El antropólogo de la Universidad de Oxford Robin Dunbar es conocido por haber publicado en 1993 los números de la amistad en la revista Behavioural and Brain Sciences. Según sus estudios, solo podemos tener al mismo tiempo 150 relaciones “estables y significativas”, y esto incluye a la familia y a la pareja. Pero también dijo Dunbar que, si tenemos una vida muy larga, con suerte acabaremos con uno o dos amigos (1,5 es su cifra), el resto se habrá quedado en el camino. Con los años, la vida social se reduce y, si hemos sido capaces de entrenar nuestra habilidad de construir conversaciones intrascendentes, nuestros días serán más agradables. Los contactos casuales son el origen de los vínculos débiles, esos conocidos, casi extraños, que se sitúan en la periferia de nuestra vida y cuya importancia ha sido ampliamente demostrada. En 1973, el profesor de Sociología de la Universidad de Stanford Mark S. Granovetter publicó el ensayo La fuerza de los lazos débiles, donde demostraba que las conversaciones ligeras y poco exigentes nos situaban en el mundo y eran cruciales para obtener información nueva. Esos conocidos son fundamentales, por ejemplo, para encontrar un nuevo empleo. En los estudios del profesor Granovetter, el 84% de los que habían conseguido un nuevo trabajo lo habían hecho a través de un contacto. “Cuantos más conocidos tengas, mejor; las charlas superficiales son agradables, te hacen feliz y aumentan la sensación de pertenencia. A veces es muy difícil hablar de ciertas cosas con alguien que te conoce demasiado”, reflexiona en su ensayo. Los vínculos débiles son un descanso de la intensidad y la exigencia de las relaciones más profundas.

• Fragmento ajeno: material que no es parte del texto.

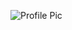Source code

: ![Profile Pic](https://github.com/govindaghr/govindaghr.github.io/blob/main/assets/img/githubPortfolio.jpg?raw=true)
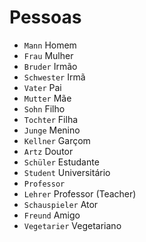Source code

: # Pessoas

-   `Mann` Homem
-   `Frau` Mulher
-   `Bruder` Irmão
-   `Schwester` Irmã
-   `Vater` Pai
-   `Mutter` Mãe
-   `Sohn` Filho
-   `Tochter` Filha
-   `Junge` Menino
-   `Kellner` Garçom
-   `Artz` Doutor
-   `Schüler` Estudante
-   `Student` Universitário
-   `Professor`
-   `Lehrer` Professor (Teacher)
-   `Schauspieler` Ator
-   `Freund` Amigo
-   `Vegetarier` Vegetariano
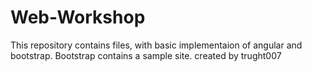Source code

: # Web-Workshop
This repository contains files, with basic implementaion of angular and bootstrap.
Bootstrap contains a sample site.
created by trught007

Los defensores de la charla insustancial con extraños proponen que, visto nuestro grado de undersociality —vocablo que emplea el profesor Epel para definir nuestra torpeza para establecer nuevas relaciones—, debemos hacer “ejercicios sociales”. Lo mismo opina la investigadora de la Universidad de Essex Gillian Sandstrom, que, a pesar de considerarse introvertida, se obliga a hablar a diario con extraños. Sus investigaciones le han demostrado que las relaciones pequeñas y transaccionales que se crean en esas charlas con desconocidos sustentan su bienestar emocional.
En Great Neck, una región del Estado de Nueva York de cerca de 10.000 habitantes, han empezado con los ejercicios sociales. Un vecino, Ronald Gross, ha creado “estaciones de conversación” para que la gente charle con desconocidos “sin que haya un tema de conversación definido”. La logística es sencilla: unos bancos a la sombra donde la gente se encuentra y habla. La prensa local habla maravillas: “Una vez que te acostumbras a llenar tu vida con ejercicios sociales, todo parece más fácil y mucho mucho más divertido”. Así están las cosas.